Rund ein Drittel aller Frauen wurden schon einmal Opfer von Beziehungsgewalt. Aber auch Männer sind in Partnerschaften Gewalt ausgesetzt. Bundesweit ist die Zahl der Fälle von häuslicher Gewalt während der Corona-Pandemie
gestiegen. Im Landkreis Esslingen ist dieser Trend nicht zu beobachten. Wie bei allen Straftaten gibt es jedoch auch bei Partnergewalt eine Dunkelziffer, und jeder Fall von häuslicher Gewalt ist ein Fall zu viel.
„Die Corona-Zeit war schwierig, weil viele Familienmitglieder immer zu Hause waren, oft auf engem Raum.
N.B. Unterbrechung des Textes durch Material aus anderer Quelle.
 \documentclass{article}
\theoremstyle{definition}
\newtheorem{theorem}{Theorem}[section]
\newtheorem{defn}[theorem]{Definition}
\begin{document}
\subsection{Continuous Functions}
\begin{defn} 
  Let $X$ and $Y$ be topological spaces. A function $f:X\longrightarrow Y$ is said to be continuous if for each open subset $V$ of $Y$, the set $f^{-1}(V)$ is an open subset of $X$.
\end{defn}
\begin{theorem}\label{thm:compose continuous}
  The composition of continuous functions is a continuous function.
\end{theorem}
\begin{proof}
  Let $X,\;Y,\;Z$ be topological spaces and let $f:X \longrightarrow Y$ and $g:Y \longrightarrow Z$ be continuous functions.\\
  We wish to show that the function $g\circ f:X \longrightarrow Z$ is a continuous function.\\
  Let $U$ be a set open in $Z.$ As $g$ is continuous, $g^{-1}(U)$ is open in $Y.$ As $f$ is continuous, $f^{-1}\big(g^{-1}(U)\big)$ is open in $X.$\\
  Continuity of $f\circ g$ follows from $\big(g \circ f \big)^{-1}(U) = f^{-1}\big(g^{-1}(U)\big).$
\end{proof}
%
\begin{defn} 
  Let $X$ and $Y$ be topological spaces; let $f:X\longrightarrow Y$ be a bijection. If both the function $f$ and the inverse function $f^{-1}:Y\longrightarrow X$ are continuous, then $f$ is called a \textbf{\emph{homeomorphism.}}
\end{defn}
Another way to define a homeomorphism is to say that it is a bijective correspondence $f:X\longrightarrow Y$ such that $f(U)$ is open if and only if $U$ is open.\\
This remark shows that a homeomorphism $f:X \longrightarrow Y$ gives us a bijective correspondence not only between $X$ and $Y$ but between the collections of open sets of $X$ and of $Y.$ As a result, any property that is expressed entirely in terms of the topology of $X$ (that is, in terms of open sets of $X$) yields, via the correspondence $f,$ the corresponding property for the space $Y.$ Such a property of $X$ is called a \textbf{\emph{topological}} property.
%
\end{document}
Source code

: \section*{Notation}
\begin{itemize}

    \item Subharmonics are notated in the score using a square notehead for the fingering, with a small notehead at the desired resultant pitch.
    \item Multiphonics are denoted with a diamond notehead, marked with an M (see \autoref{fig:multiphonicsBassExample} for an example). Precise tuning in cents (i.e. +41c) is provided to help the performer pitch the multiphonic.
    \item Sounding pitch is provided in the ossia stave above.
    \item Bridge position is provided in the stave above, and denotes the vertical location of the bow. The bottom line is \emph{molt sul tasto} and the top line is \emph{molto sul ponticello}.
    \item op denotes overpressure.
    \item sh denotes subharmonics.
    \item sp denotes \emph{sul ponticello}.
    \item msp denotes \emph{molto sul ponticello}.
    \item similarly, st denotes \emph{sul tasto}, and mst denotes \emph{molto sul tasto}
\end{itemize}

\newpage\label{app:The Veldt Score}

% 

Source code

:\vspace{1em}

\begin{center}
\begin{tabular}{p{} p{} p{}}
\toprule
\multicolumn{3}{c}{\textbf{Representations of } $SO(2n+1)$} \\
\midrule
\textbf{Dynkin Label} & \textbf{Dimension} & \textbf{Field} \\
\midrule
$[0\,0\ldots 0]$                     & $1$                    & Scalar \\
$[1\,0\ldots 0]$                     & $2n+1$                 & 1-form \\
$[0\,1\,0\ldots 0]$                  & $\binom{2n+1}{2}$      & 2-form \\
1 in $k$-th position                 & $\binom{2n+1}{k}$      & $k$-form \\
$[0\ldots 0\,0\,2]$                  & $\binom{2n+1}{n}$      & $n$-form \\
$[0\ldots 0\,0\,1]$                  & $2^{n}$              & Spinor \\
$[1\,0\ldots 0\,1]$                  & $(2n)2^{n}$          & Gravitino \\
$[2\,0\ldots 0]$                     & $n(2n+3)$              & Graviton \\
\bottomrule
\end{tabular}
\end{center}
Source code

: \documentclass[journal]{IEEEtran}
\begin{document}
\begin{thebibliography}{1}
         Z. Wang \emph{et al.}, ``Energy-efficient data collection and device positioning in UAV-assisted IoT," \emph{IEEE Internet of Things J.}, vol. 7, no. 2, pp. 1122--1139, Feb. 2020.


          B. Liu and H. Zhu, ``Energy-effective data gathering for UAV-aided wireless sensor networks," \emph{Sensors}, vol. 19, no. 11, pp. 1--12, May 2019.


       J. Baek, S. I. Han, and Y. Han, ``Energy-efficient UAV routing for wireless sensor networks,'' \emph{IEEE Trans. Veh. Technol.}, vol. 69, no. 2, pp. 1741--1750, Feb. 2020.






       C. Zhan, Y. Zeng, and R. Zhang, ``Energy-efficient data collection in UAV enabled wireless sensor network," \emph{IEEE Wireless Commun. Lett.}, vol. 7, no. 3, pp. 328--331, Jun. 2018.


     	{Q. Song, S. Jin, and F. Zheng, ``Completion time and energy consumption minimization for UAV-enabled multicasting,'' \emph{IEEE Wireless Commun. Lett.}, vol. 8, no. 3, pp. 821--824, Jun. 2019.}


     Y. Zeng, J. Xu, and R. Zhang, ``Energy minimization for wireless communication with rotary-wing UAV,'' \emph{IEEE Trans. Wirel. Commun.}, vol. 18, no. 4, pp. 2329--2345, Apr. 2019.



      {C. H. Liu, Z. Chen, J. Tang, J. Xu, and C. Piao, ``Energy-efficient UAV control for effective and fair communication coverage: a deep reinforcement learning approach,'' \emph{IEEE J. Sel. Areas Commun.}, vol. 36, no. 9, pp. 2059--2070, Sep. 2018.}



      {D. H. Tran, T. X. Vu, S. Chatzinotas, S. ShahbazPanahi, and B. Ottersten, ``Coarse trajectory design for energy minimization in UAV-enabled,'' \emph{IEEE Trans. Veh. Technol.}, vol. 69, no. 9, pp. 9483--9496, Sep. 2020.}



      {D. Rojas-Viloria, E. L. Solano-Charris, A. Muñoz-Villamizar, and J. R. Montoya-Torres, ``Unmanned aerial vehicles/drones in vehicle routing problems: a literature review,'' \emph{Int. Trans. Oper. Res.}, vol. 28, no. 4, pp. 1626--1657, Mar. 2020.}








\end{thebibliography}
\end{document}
In bereits belasteten Familien kann sich in einer solchen Situation vieles zuspitzen“, weiß Saskia Wiesner, hauptamtliche Mitarbeiterin des Kirchheimer Vereins „Frauen helfen Frauen“, der Frauen betreut, begleitet und unterstützt, die in von Gewalt geprägten Beziehungen leben. Trotzdem sei die Zahl der Hilfesuchenden in der Beratungsstelle des Vereins, der auch Träger des Frauenhauses Kirchheim ist, nicht auffallend angestiegen. Einen deutlichen Anstieg verzeichnen die Mitarbeiterinnen allerdings bei der Zahl der Beratungen nach einem Wohnungsverweis oder einem Polizeieinsatz: von 39 im Jahr 2020 auf 47 Fälle im Jahr 2021.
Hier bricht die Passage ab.